The first-of-its-kind spray has two-fold properties that not only repel viruses and bacteria through an air-filled barrier but also kill pathogens through microscopic materials if the layer of coating is damaged or submerged even for extended periods.
The spray is formulated from plastics as strong as bullet-proof glass.
It is described in the paper titled “Shielding Surfaces from Viruses and Bacteria with a Multiscale Coating” that appears in the journal Advanced Science.
Standard disinfectants are becoming less and less effective and require reapplication.
The new coating is the only permanent surface layer that has proven to protect surfaces from contamination by viruses, say the co-authors of the paper.
They claim it is safer than alternatives to disinfectant, has no harmful side effects, and is more stable in its potency than silver nanoparticles, which are the next most promising non-disinfectant anti-bacterial agent.
According to the authors, the innovative coating could be used on surfaces such as stair rails, elevator controls, and other surfaces in settings such as hospitals, nursing facilities, schools, and restaurants to prevent the spread of disease-causing pathogens.

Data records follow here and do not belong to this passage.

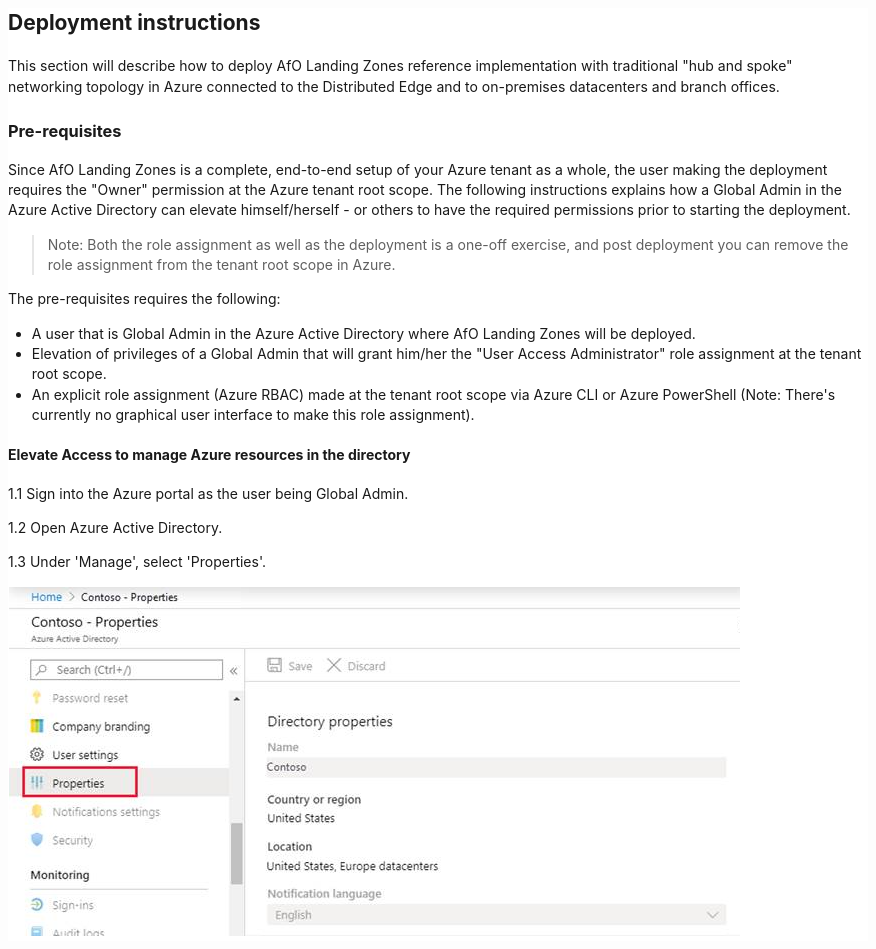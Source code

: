 ## Deployment instructions

This section will describe how to deploy AfO Landing Zones reference implementation with traditional "hub and spoke" networking topology in Azure connected to the Distributed Edge and to on-premises datacenters and branch offices.

### Pre-requisites

Since AfO Landing Zones is a complete, end-to-end setup of your Azure tenant as a whole, the user making the deployment requires the "Owner" permission at the Azure tenant root scope. The following instructions explains how a Global Admin in the Azure Active Directory can elevate himself/herself - or others to have the required permissions prior to starting the deployment.

>Note: Both the role assignment as well as the deployment is a one-off exercise, and post deployment you can remove the role assignment from the tenant root scope in Azure.

The pre-requisites requires the following:

- A user that is Global Admin in the Azure Active Directory where AfO Landing Zones will be deployed.
- Elevation of privileges of a Global Admin that will grant him/her the "User Access Administrator" role assignment at the tenant root scope.
- An explicit role assignment (Azure RBAC) made at the tenant root scope via Azure CLI or Azure PowerShell (Note: There's currently no graphical user interface to make this role assignment).

#### Elevate Access to manage Azure resources in the directory

1.1 Sign into the Azure portal as the user being Global Admin.

1.2 Open Azure Active Directory.

1.3 Under 'Manage', select 'Properties'.

![properties](./media/properties.PNG)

Co-authors Antonio Tricoli and David Nisbet of the University of Sydney affirmed that contact with surfaces bearing viruses and bacteria is a leading cause of infection, and contributes to the evolution of antibiotic-resistant bacteria.
“Without a barrier, viruses such as coronaviruses can stay on surfaces and remain infectious for up to a week. Other viruses such as reoviruses, which can cause colds or diarrhea, for instance, can remain on surfaces for several weeks, causing large outbreaks in health and aged care facilities,” Tricoli said.
“Like a lotus leaf, the surface spray creates a coating that repels water. Because the pathogens like to be in water, they remain trapped in the droplets and the surface is protected from contamination.
“If this mechanism fails, a secondary burst of ions is triggered by carefully designed nanomaterials dispersed in the coating,” Tricoli said.
Developed over the course of five years, the coating’s mechanical stability and surface energy were tested by the researchers. They also tested its ability to resist contamination from bacteria and viruses.
The samples were also submerged for extended periods of time and the sprayed surfaces were deliberately damaged to test the spray’s resilience against their contamination.
“We have identified the mechanical processes underpinning how the spray works and quantified its effectiveness in different environments,” Nisbet said.
“For this study, we tested metal surfaces. However, in the past we have shown the spray can be applied to any surface, for example, blotting paper, plastic, bricks, tiles, glass and metal.
“Our coating successfully prevented up to 99.85 percent and 99.94 percent of the bacteria strain growth. We also saw an 11-fold reduction in virus contamination.”
The spray is applied like spray paint, albeit in smaller quantities.
“The coating has been engineered through a simple and scalable technique with a careful choice of materials to provide ultra-durability.
“We also believe our explanation of the mechanism behind the antimicrobial and antiviral effects could significantly advance research in antipathogen technologies that could see affordable manufacture of an effective surface spray to protect people from viruses and bacteria,” Nisbet said.